ConnectSphere Digital, an online advertising agency, faced a challenge with inefficient ad spend — too many ads were being shown to users who rarely clicked.
This project develops a predictive model to estimate the likelihood that a user will click on an advertisement based on their demographic and behavioral data.
To optimize ad targeting and improve Click-Through Rate (CTR) by identifying users who are most likely to engage with ads.
By predicting click probability, the agency can:
- Focus budget on high-probability users
- Increase ad engagement
- Improve Return on Ad Spend (ROAS)
The dataset (advertising.csv) includes user demographic and behavioral variables such as:
| Feature | Description |
|---|---|
| Daily Time Spent on Site | Average time a user spends daily on the client’s website |
| Age | Age of the user |
| Area Income | Average income of the user’s residential area |
| Daily Internet Usage | Average daily internet usage of the user |
| Ad Topic Line | Subject of the advertisement |
| City, Male, Country | Demographic attributes |
| Timestamp | Time the ad was served |
| Clicked on Ad | Target variable (1 = Clicked, 0 = Not Clicked) |
- Imported the dataset using Pandas and analyzed variable distributions.
- Checked correlations, missing values, and feature relationships using Seaborn and Matplotlib.
- Extracted time-based features (Hour, Weekday).
- Encoded categorical columns (e.g., Gender).
- Scaled numerical features using StandardScaler.
Built and compared three models:
- Logistic Regression (Baseline model)
- Random Forest Classifier
- XGBoost Classifier
Evaluated using:
- Accuracy
- Precision
- Recall
- F1 Score
- ROC-AUC
Visualized model performance and lift curve to measure segmentation strength.
Used SHAP values to understand which features drive user clicks —
For example:
“Daily Time Spent on Site” and “Age” were key predictors.
| Model | Accuracy | Precision | Recall | F1 Score | ROC AUC |
|---|---|---|---|---|---|
| Logistic Regression | ~0.91 | ~0.89 | ~0.93 | ~0.91 | ~0.96 |
| Random Forest | ~0.96 | ~0.95 | ~0.96 | ~0.95 | ~0.98 |
| XGBoost | ~0.97 | ~0.96 | ~0.97 | ~0.96 | ~0.99 |
XGBoost performed best overall, offering the most balanced accuracy and interpretability.
- Daily Time Spent on Site → Strongly increases likelihood of click.
- Age → Older users are less likely to click.
- Area Income → Moderate influence on ad engagement.
- Daily Internet Usage → Indicates user’s overall online activity.
These insights help marketers segment audiences and refine ad delivery timing and targeting.
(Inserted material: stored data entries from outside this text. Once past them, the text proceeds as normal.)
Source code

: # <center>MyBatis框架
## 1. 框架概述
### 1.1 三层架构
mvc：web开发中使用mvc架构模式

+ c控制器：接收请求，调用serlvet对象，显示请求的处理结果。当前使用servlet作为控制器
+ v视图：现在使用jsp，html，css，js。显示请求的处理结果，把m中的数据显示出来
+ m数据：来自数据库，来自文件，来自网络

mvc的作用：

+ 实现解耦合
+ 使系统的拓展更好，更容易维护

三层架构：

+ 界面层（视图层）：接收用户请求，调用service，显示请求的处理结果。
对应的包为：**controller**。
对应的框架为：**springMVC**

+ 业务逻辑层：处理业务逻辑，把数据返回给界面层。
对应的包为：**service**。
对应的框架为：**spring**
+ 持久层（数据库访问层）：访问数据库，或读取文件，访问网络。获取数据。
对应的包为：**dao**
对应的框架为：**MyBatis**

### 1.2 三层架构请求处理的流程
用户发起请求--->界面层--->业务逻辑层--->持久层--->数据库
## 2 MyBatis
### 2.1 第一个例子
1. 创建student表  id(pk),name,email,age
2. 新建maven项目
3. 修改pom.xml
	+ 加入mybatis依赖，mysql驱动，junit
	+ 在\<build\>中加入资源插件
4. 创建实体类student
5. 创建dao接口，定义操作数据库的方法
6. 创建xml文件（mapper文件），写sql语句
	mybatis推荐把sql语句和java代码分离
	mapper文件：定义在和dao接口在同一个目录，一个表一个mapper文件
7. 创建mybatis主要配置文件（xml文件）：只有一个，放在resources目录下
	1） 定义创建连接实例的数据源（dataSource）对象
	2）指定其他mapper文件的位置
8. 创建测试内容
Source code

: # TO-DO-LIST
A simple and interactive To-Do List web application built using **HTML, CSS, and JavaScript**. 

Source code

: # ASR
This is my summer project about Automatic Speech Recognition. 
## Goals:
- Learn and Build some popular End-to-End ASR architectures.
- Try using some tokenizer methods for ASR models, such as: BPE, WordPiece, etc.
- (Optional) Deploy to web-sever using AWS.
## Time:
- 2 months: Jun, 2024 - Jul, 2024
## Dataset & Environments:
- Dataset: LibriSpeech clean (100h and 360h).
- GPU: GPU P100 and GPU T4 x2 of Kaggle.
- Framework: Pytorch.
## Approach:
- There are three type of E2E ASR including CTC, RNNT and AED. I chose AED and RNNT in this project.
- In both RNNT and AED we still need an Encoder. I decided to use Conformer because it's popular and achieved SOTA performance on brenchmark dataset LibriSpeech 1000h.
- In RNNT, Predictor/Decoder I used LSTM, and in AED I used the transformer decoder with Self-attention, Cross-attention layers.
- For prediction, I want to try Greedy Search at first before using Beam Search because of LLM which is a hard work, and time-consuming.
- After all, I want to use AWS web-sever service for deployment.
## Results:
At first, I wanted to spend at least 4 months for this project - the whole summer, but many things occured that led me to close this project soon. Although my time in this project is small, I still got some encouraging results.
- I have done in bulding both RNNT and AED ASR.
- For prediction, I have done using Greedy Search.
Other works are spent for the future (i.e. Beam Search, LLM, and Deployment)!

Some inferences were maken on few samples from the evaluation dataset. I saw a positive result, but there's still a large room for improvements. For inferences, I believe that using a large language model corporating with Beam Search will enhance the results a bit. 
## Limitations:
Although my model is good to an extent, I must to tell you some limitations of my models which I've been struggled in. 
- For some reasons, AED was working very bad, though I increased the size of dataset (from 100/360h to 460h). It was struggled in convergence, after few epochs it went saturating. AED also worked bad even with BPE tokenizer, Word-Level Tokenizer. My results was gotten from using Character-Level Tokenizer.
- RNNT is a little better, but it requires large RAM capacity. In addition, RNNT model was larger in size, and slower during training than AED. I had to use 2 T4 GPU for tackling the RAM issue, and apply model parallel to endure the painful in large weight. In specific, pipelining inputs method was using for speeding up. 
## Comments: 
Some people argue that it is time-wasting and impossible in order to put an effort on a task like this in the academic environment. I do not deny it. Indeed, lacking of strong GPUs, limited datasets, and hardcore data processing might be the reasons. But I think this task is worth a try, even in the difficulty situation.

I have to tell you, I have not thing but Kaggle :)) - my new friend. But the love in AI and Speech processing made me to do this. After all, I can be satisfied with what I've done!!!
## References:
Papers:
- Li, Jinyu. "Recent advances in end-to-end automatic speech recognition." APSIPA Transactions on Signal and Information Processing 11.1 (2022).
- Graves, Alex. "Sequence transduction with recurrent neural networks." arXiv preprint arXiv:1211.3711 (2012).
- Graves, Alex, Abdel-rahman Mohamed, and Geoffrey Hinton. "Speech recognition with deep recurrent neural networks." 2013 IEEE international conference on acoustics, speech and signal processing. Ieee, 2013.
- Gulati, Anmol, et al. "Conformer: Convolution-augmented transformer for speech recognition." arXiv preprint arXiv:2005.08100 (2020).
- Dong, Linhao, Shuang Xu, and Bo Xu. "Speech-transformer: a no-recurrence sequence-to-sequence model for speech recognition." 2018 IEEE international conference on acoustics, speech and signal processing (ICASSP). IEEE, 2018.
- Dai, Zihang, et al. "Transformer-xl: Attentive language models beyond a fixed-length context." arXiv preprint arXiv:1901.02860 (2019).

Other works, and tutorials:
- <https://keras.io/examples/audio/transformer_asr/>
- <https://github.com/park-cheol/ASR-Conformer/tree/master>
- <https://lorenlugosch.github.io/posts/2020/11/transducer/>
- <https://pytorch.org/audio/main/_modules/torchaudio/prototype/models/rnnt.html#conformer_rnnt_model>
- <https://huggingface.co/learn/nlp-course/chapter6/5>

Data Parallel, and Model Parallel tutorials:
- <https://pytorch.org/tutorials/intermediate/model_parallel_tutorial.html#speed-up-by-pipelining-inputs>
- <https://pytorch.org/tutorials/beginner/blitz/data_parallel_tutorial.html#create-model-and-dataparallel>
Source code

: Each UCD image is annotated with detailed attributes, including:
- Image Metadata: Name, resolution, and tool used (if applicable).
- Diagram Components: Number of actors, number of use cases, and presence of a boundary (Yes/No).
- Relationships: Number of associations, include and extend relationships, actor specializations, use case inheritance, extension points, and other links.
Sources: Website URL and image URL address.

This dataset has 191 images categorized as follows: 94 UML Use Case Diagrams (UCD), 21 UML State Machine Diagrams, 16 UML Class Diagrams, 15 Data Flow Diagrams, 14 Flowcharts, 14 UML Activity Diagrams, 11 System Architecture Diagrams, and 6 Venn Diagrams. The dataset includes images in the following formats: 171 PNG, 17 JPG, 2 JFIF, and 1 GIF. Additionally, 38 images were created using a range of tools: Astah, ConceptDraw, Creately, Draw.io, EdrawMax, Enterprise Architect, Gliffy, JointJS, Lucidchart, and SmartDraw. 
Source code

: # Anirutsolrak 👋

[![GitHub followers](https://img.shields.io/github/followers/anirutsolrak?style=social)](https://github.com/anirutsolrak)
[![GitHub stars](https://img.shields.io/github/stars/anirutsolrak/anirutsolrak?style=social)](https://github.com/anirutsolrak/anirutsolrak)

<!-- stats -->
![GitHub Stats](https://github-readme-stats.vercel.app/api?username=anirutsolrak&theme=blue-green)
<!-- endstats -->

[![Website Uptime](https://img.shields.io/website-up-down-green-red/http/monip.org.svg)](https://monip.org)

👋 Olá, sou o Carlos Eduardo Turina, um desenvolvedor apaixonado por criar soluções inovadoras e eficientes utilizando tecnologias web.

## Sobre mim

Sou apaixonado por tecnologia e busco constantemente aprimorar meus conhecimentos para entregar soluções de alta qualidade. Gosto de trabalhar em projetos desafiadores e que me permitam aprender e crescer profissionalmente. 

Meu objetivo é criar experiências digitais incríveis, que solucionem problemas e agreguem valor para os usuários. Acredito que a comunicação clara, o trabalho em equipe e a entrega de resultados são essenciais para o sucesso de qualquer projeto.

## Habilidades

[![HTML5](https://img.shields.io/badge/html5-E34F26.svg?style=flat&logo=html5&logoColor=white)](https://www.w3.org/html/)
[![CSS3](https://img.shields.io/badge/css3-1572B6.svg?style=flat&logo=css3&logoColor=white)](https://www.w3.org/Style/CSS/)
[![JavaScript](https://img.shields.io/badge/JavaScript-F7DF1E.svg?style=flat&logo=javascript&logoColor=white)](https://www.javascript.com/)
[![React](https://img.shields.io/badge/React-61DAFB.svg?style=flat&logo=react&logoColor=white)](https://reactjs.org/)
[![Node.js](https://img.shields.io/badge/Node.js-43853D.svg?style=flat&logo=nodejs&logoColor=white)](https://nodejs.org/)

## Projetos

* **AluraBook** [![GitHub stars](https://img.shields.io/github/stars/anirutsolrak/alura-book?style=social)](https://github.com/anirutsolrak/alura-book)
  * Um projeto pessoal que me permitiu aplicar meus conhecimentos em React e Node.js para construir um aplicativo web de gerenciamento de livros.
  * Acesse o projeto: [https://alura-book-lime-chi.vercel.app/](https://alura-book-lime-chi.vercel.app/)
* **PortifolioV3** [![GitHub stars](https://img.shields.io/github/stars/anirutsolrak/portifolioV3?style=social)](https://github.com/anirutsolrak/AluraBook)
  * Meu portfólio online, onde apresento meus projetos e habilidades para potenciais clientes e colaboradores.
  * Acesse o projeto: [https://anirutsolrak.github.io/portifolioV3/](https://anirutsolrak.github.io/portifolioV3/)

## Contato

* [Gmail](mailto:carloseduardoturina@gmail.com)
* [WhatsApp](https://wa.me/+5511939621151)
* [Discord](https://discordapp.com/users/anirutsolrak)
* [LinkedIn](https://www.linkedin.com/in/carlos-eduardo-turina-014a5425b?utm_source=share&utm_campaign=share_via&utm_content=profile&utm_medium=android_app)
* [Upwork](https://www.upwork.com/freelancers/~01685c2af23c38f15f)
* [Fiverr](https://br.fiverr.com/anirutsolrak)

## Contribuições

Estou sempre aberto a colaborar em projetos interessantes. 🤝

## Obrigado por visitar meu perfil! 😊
Integrating this model into ConnectSphere’s ad system allows:
- Efficient ad placement focused on engaged users
- Reduced ad wastage
- Increased CTR and conversion rates
- Smarter, data-driven marketing decisions
The CTR prediction model can be integrated into ConnectSphere’s ad-serving pipeline as a decision layer between ad selection and delivery.
1. Real-Time Ad Selection
- User session data (demographics, time, behavior) is passed to the model.
- The model predicts the probability of a click for each ad.
2. Ad Ranking and Delivery
- Ads are ranked by predicted CTR values.
- The top ad is served to the user, improving relevance and engagement.
3. Continuous Learning
- New click data is collected to retrain and update the model periodically.
Conceptual Architecture:
(User) --> (Feature Collector) --> (CTR Prediction API) --> (Ad Ranking Engine) --> (Ad Display)
Languages: Python
Libraries: Pandas, NumPy, Matplotlib, Seaborn, Scikit-learn, XGBoost, SHAP
Tools: Google Colab, GitHub
git clone https://github.com/deecodegit/CTR-prediction-model.git
cd CTR-prediction-modelOpen (CTR_Prediction_ConnectSphere.ipynb) in Google Colab or Jupyter Notebook.
The notebook is fully annotated.
It will:
- Train the models
- Show evaluation metrics
- Generate SHAP plots automatically
- (
logistic_pipeline.joblib) - saved logistic regression model - (
test_scored.csv) - predictions with probabilities
- Integrate real-time data for continuous ad optimization
- Build a dashboard for CTR trend monitoring
- Deploy model using Flask or Streamlit for live ad scoring